/---
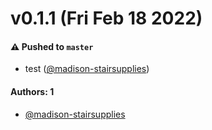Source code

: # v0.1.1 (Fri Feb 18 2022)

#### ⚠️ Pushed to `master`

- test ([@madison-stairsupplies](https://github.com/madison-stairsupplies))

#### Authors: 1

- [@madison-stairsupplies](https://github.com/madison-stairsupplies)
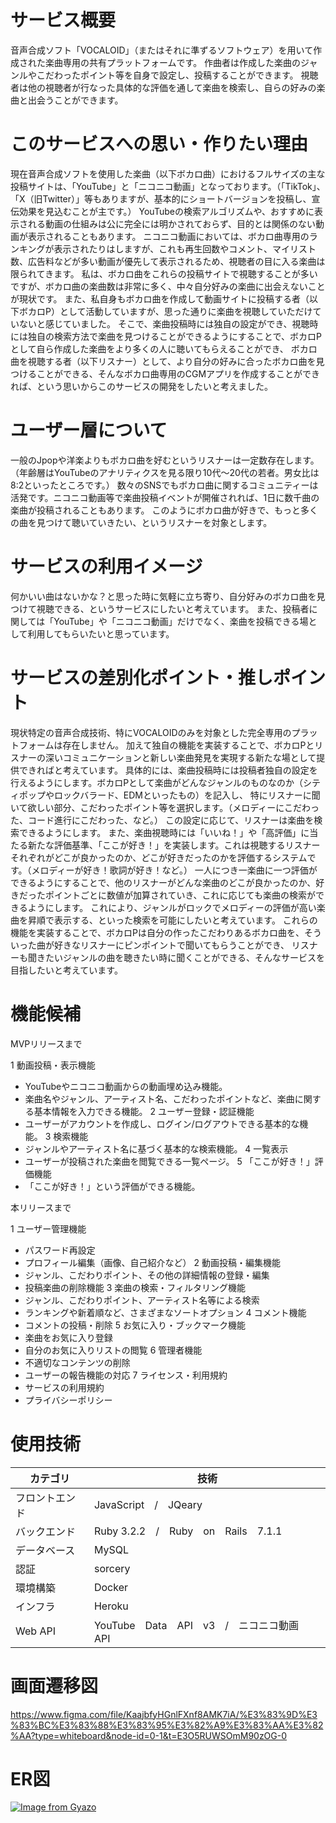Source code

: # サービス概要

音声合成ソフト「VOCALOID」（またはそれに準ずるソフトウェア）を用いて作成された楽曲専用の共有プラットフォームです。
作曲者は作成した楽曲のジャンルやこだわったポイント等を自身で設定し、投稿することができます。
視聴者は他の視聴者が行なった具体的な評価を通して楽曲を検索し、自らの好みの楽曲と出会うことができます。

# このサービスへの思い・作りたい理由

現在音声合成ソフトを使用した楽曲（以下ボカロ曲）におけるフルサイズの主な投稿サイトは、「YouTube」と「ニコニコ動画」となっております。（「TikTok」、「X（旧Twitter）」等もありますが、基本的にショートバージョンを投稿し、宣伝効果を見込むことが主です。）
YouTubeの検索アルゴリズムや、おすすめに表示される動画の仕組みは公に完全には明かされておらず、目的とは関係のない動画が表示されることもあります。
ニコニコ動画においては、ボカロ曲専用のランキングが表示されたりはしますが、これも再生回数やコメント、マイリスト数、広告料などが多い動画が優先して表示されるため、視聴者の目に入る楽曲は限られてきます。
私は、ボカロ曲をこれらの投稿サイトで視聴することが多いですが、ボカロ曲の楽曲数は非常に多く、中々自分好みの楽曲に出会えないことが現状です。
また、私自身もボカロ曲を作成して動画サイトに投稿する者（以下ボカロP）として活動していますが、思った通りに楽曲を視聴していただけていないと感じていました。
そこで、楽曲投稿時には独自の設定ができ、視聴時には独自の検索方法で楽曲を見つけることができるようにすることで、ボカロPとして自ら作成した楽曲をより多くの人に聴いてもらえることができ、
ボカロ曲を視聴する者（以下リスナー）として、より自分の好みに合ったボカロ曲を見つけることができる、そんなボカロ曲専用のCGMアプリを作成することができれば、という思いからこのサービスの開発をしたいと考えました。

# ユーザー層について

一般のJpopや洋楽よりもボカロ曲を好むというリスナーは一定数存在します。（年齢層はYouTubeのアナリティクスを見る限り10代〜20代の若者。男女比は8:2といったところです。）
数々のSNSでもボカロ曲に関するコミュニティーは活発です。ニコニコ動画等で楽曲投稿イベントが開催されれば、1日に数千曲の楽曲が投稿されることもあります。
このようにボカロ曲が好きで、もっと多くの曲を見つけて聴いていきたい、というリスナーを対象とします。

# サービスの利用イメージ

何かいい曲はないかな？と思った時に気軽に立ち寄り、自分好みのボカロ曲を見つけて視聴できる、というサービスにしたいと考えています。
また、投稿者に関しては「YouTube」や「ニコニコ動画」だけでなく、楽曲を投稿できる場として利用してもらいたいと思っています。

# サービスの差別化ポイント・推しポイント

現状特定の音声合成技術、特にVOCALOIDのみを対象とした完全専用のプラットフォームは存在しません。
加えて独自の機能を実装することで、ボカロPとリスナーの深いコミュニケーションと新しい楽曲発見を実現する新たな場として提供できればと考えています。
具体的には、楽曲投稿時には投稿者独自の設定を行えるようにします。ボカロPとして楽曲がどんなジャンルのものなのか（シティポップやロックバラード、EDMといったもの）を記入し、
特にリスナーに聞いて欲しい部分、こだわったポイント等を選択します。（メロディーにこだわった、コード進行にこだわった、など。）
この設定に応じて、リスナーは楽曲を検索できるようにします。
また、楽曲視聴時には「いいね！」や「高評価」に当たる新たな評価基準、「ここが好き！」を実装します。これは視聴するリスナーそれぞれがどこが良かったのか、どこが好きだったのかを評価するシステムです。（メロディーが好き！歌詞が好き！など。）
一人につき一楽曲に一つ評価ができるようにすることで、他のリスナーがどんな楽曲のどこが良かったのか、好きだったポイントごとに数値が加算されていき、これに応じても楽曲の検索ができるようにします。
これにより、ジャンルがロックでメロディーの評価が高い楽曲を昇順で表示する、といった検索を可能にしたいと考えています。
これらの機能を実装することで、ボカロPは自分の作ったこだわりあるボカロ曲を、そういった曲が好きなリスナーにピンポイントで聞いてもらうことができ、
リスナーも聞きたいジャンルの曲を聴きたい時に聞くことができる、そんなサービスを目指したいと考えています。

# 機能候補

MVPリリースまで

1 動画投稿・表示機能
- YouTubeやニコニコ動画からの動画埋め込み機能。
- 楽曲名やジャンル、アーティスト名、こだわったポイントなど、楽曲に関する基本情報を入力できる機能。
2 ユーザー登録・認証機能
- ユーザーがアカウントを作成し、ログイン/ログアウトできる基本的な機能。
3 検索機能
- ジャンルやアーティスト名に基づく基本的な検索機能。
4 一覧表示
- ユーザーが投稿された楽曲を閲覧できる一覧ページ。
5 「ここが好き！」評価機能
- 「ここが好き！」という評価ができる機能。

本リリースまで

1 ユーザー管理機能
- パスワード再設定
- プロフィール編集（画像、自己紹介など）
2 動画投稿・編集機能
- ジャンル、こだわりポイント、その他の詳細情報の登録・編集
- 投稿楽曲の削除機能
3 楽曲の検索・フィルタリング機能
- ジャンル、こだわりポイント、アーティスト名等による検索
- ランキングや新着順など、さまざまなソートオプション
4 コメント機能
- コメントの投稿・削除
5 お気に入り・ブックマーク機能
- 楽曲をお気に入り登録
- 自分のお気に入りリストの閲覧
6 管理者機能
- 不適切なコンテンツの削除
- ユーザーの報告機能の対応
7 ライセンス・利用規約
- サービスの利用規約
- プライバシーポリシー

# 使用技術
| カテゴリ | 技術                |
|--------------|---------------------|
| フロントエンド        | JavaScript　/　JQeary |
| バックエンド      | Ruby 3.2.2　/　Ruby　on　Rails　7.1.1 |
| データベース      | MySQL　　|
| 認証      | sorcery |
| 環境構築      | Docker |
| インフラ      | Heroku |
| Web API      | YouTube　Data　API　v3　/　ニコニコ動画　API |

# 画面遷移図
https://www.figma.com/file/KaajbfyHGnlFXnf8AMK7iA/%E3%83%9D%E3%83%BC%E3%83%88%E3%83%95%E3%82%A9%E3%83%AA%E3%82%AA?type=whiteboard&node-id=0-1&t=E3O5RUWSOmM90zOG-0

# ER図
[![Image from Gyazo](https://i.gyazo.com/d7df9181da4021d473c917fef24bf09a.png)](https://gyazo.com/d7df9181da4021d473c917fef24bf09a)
\---
# Task brief
Before answering, count every line of the data that holds the word "ここが好き"; the reply is that number only.

# Answer section
3